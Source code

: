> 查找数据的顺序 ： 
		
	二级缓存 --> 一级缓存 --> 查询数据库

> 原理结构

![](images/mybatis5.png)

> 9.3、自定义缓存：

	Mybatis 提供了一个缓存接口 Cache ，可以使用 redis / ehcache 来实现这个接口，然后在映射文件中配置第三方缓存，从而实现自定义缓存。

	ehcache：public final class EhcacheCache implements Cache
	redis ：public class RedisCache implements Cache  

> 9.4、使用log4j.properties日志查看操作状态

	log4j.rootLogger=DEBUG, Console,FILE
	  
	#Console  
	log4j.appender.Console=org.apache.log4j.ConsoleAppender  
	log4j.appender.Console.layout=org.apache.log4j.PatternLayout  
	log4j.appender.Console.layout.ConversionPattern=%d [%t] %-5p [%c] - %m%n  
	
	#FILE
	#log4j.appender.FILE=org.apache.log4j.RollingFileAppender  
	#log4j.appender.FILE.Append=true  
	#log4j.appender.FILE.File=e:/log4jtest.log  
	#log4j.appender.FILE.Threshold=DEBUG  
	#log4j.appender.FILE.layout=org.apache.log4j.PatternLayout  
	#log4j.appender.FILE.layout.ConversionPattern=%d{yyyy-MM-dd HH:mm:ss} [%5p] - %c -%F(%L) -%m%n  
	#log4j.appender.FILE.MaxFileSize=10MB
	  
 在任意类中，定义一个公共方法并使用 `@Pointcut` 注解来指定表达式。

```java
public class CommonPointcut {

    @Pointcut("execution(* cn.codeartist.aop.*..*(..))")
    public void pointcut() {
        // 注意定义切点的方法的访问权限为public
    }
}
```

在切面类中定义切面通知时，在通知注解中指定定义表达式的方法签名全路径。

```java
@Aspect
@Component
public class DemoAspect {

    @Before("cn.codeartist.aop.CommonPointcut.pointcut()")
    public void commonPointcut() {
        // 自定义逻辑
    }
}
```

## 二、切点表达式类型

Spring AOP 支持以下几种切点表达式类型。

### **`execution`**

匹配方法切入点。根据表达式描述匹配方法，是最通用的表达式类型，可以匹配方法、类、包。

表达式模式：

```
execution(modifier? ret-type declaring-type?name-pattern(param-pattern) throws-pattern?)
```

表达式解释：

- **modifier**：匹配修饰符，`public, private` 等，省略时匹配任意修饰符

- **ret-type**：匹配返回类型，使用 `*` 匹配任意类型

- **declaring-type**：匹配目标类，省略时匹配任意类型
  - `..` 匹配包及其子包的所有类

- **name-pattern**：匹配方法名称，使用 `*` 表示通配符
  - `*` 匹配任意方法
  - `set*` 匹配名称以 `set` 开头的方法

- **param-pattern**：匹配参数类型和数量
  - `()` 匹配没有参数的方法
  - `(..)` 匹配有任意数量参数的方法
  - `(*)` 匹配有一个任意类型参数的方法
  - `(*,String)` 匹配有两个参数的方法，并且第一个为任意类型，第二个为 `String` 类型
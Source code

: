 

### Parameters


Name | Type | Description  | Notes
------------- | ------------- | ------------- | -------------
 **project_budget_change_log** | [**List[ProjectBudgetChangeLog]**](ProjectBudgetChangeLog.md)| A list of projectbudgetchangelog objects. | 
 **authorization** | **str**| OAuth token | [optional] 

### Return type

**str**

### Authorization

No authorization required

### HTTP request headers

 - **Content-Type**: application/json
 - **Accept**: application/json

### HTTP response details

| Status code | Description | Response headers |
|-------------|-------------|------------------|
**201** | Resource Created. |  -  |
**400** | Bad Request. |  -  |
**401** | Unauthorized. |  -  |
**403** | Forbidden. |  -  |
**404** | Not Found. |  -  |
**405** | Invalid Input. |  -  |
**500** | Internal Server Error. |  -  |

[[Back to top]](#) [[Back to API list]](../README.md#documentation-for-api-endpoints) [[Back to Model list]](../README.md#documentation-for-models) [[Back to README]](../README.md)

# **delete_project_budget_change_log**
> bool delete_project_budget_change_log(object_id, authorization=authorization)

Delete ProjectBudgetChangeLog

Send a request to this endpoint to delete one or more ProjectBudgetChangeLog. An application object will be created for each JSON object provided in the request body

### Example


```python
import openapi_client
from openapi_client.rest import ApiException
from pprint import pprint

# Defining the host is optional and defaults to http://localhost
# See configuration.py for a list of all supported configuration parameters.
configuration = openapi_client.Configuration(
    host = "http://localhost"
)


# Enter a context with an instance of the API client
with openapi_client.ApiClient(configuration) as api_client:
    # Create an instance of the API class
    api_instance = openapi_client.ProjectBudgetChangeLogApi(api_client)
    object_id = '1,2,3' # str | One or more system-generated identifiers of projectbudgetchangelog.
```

### EXERCISE DIRECTIONS
Which lines run from the one holding "Name | Type" through the one holding "# **delete_project_budget_change_log**" in the records above? Repeat them exactly, both included, and nothing more.

### OUTPUT BELOW
Name | Type | Description  | Notes
------------- | ------------- | ------------- | -------------
 **project_budget_change_log** | [**List[ProjectBudgetChangeLog]**](ProjectBudgetChangeLog.md)| A list of projectbudgetchangelog objects. | 
 **authorization** | **str**| OAuth token | [optional] 

### Return type

**str**

### Authorization

No authorization required

### HTTP request headers

 - **Content-Type**: application/json
 - **Accept**: application/json

### HTTP response details

| Status code | Description | Response headers |
|-------------|-------------|------------------|
**201** | Resource Created. |  -  |
**400** | Bad Request. |  -  |
**401** | Unauthorized. |  -  |
**403** | Forbidden. |  -  |
**404** | Not Found. |  -  |
**405** | Invalid Input. |  -  |
**500** | Internal Server Error. |  -  |

[[Back to top]](#) [[Back to API list]](../README.md#documentation-for-api-endpoints) [[Back to Model list]](../README.md#documentation-for-models) [[Back to README]](../README.md)

# **delete_project_budget_change_log**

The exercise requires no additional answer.